Preceding NAPSNet Report



1. DPRK-US Relations

Voice of America (“U.S. RESISTS DIRECT TALKS WITH N.KOREA”, 2009/08/26) reported that the Obama administration reaffirmed  it is not interested in talks with the DPRK outside the framework of PRC-sponsored six-party negotiations on that country’s nuclear program. ROK news reports say Pyongyang has invited two U.S. senior diplomats to visit next month. The State Department says the United States wants talks with the DPRK but only in the framework of nuclear negotiations Pyongyang quit earlier this year.
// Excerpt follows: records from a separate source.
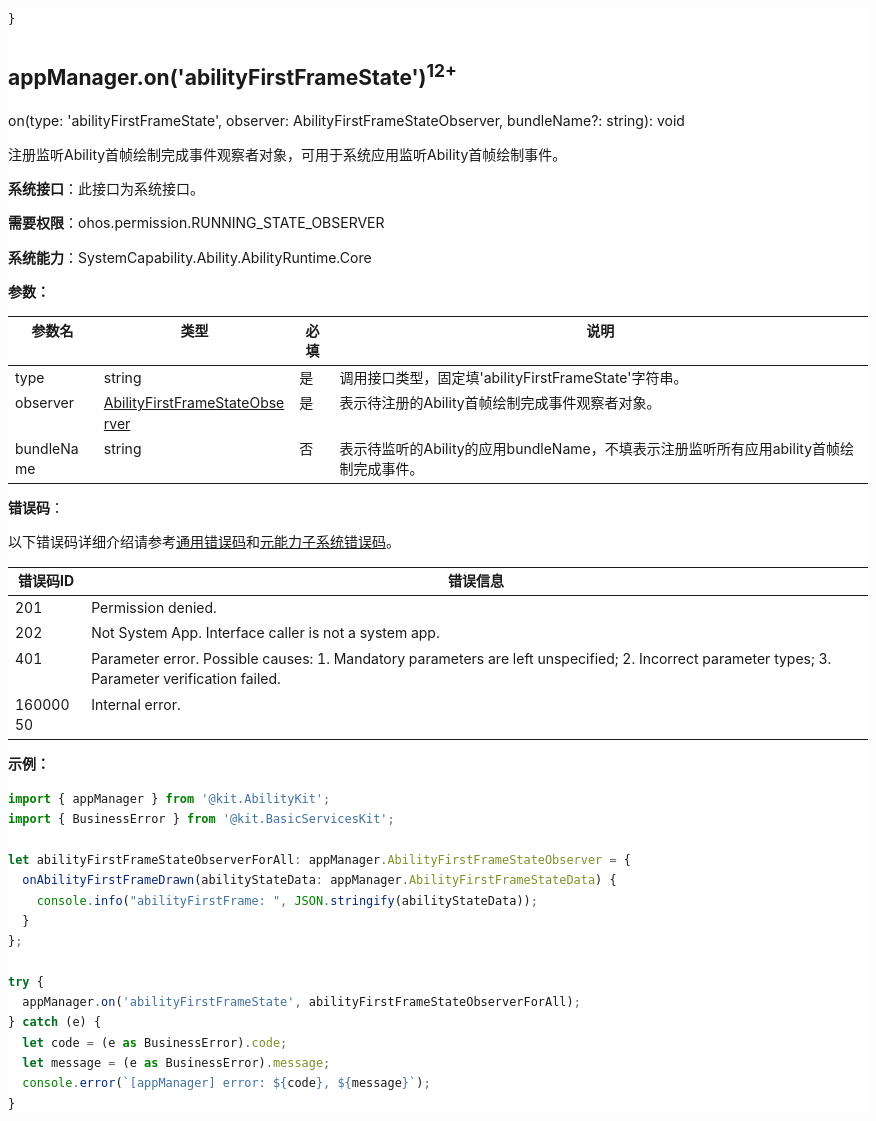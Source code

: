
 ```ts
}
```

## appManager.on('abilityFirstFrameState')<sup>12+</sup>

on(type: 'abilityFirstFrameState', observer: AbilityFirstFrameStateObserver, bundleName?: string): void

注册监听Ability首帧绘制完成事件观察者对象，可用于系统应用监听Ability首帧绘制事件。

**系统接口**：此接口为系统接口。

**需要权限**：ohos.permission.RUNNING_STATE_OBSERVER

**系统能力**：SystemCapability.Ability.AbilityRuntime.Core

**参数：**

| 参数名     | 类型                                                         | 必填 | 说明                                                         |
| ---------- | ------------------------------------------------------------ | ---- | ------------------------------------------------------------ |
| type       | string                                                       | 是   | 调用接口类型，固定填'abilityFirstFrameState'字符串。         |
| observer   | [AbilityFirstFrameStateObserver](js-apis-inner-application-abilityFirstFrameStateObserver-sys.md) | 是   | 表示待注册的Ability首帧绘制完成事件观察者对象。              |
| bundleName | string                                                       | 否   | 表示待监听的Ability的应用bundleName，不填表示注册监听所有应用ability首帧绘制完成事件。 |

**错误码**：

以下错误码详细介绍请参考[通用错误码](../errorcode-universal.md)和[元能力子系统错误码](errorcode-ability.md)。

| 错误码ID | 错误信息 |
| ------- | -------- |
| 201 | Permission denied. |
| 202 | Not System App. Interface caller is not a system app. |
| 401 | Parameter error. Possible causes: 1. Mandatory parameters are left unspecified; 2. Incorrect parameter types; 3. Parameter verification failed. |
| 16000050 | Internal error. |

**示例：**

```ts
import { appManager } from '@kit.AbilityKit';
import { BusinessError } from '@kit.BasicServicesKit';

let abilityFirstFrameStateObserverForAll: appManager.AbilityFirstFrameStateObserver = {
  onAbilityFirstFrameDrawn(abilityStateData: appManager.AbilityFirstFrameStateData) {
    console.info("abilityFirstFrame: ", JSON.stringify(abilityStateData));
  }
};

try {
  appManager.on('abilityFirstFrameState', abilityFirstFrameStateObserverForAll);
} catch (e) {
  let code = (e as BusinessError).code;
  let message = (e as BusinessError).message;
  console.error(`[appManager] error: ${code}, ${message}`);
}
```
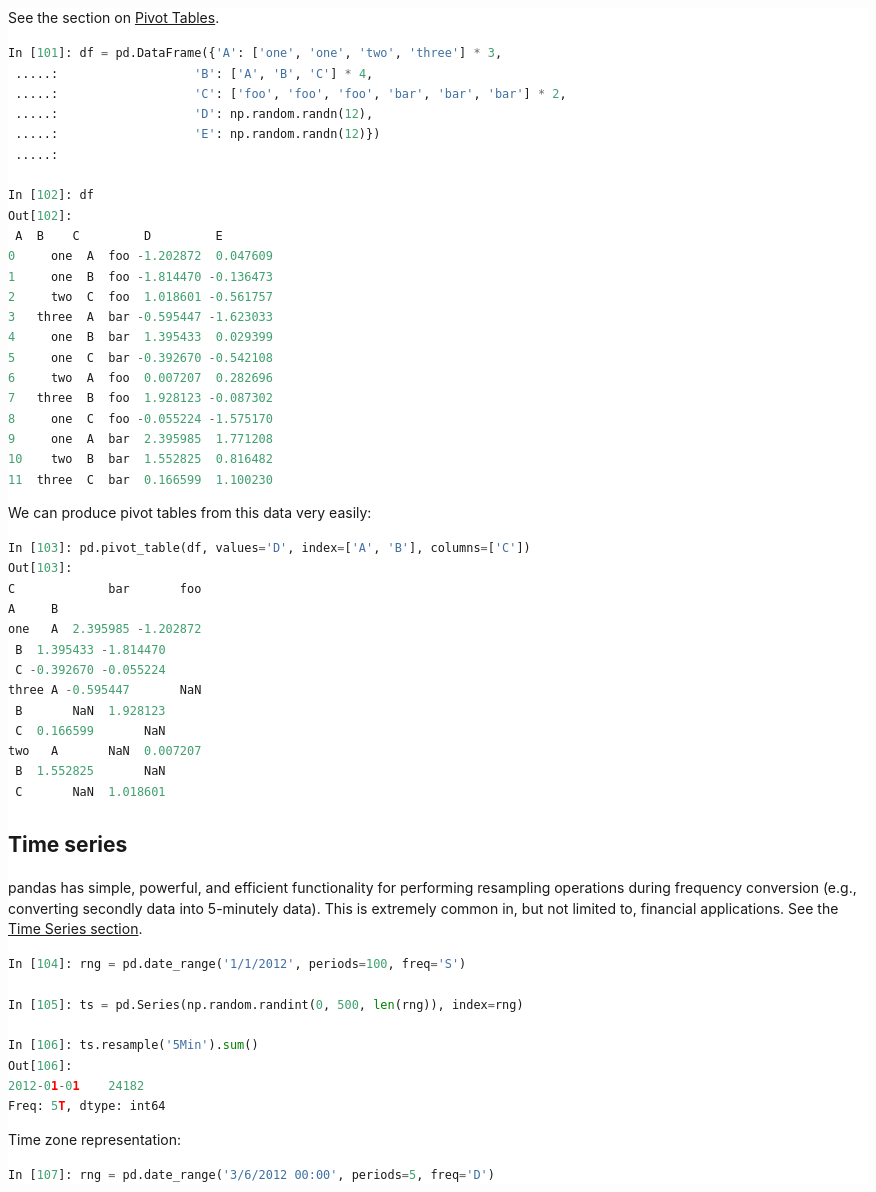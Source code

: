 See the section on  [Pivot Tables](https://pandas.pydata.org/pandas-docs/stable/user_guide/reshaping.html#reshaping-pivot).
```py
In [101]: df = pd.DataFrame({'A': ['one', 'one', 'two', 'three'] * 3,
 .....:                   'B': ['A', 'B', 'C'] * 4,
 .....:                   'C': ['foo', 'foo', 'foo', 'bar', 'bar', 'bar'] * 2,
 .....:                   'D': np.random.randn(12),
 .....:                   'E': np.random.randn(12)})
 .....: 

In [102]: df
Out[102]: 
 A  B    C         D         E
0     one  A  foo -1.202872  0.047609
1     one  B  foo -1.814470 -0.136473
2     two  C  foo  1.018601 -0.561757
3   three  A  bar -0.595447 -1.623033
4     one  B  bar  1.395433  0.029399
5     one  C  bar -0.392670 -0.542108
6     two  A  foo  0.007207  0.282696
7   three  B  foo  1.928123 -0.087302
8     one  C  foo -0.055224 -1.575170
9     one  A  bar  2.395985  1.771208
10    two  B  bar  1.552825  0.816482
11  three  C  bar  0.166599  1.100230
```
We can produce pivot tables from this data very easily:
```py
In [103]: pd.pivot_table(df, values='D', index=['A', 'B'], columns=['C'])
Out[103]: 
C             bar       foo
A     B 
one   A  2.395985 -1.202872
 B  1.395433 -1.814470
 C -0.392670 -0.055224
three A -0.595447       NaN
 B       NaN  1.928123
 C  0.166599       NaN
two   A       NaN  0.007207
 B  1.552825       NaN
 C       NaN  1.018601
```
## Time series[](https://pandas.pydata.org/pandas-docs/stable/user_guide/10min.html#time-series "Permalink to this headline")

pandas has simple, powerful, and efficient functionality for performing resampling operations during frequency conversion (e.g., converting secondly data into 5-minutely data). This is extremely common in, but not limited to, financial applications. See the  [Time Series section](https://pandas.pydata.org/pandas-docs/stable/user_guide/timeseries.html#timeseries).
```py
In [104]: rng = pd.date_range('1/1/2012', periods=100, freq='S')

In [105]: ts = pd.Series(np.random.randint(0, 500, len(rng)), index=rng)

In [106]: ts.resample('5Min').sum()
Out[106]: 
2012-01-01    24182
Freq: 5T, dtype: int64
```
Time zone representation:
```py
In [107]: rng = pd.date_range('3/6/2012 00:00', periods=5, freq='D')

```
Yonhap News (Hwang Doo-hyong, “BOSWORTH HAS NO IMMEDIATE PLANS TO VISIT N. KOREA: STATE DEPT. “, Washington, 2009/08/25) reported that the U.S. Ambassador Stephen Bosworth has no immediate plans to visit Pyongyang to discuss ending the DPRK’s nuclear ambitions, the State Department said, but hinted he may fly to the DPRK capital sooner or later. Earlier reports said that Bosworth and Sung Kim, special envoy for six-party talks, will visit Pyongyang next month at the invitation of the DPRK to discuss the six-party talks on the the DPRK’s denuclearization.

JoongAng Ilbo (Yoo Jee-ho , “U.S. HINTS AT A CHANGE IN TACK ON BILATERAL TALKS”, 2009/08/27) reported that in a press briefing, State Department spokesman Ian Kelly said the US would meet with the DPRK if it agreed to return to the six-party table. “We are fully aware that the DPRK would like to have bilateral talks but they are also fully aware of our position on this: that we will not have bilateral talks until they agree to return to the six-party talks,” Kelly said. Previously, U.S. officials have insisted that any bilateral talks with the DPRK would come only within the six-party setting, and only if DPRK began to prove its commitment to nuclear disarmament.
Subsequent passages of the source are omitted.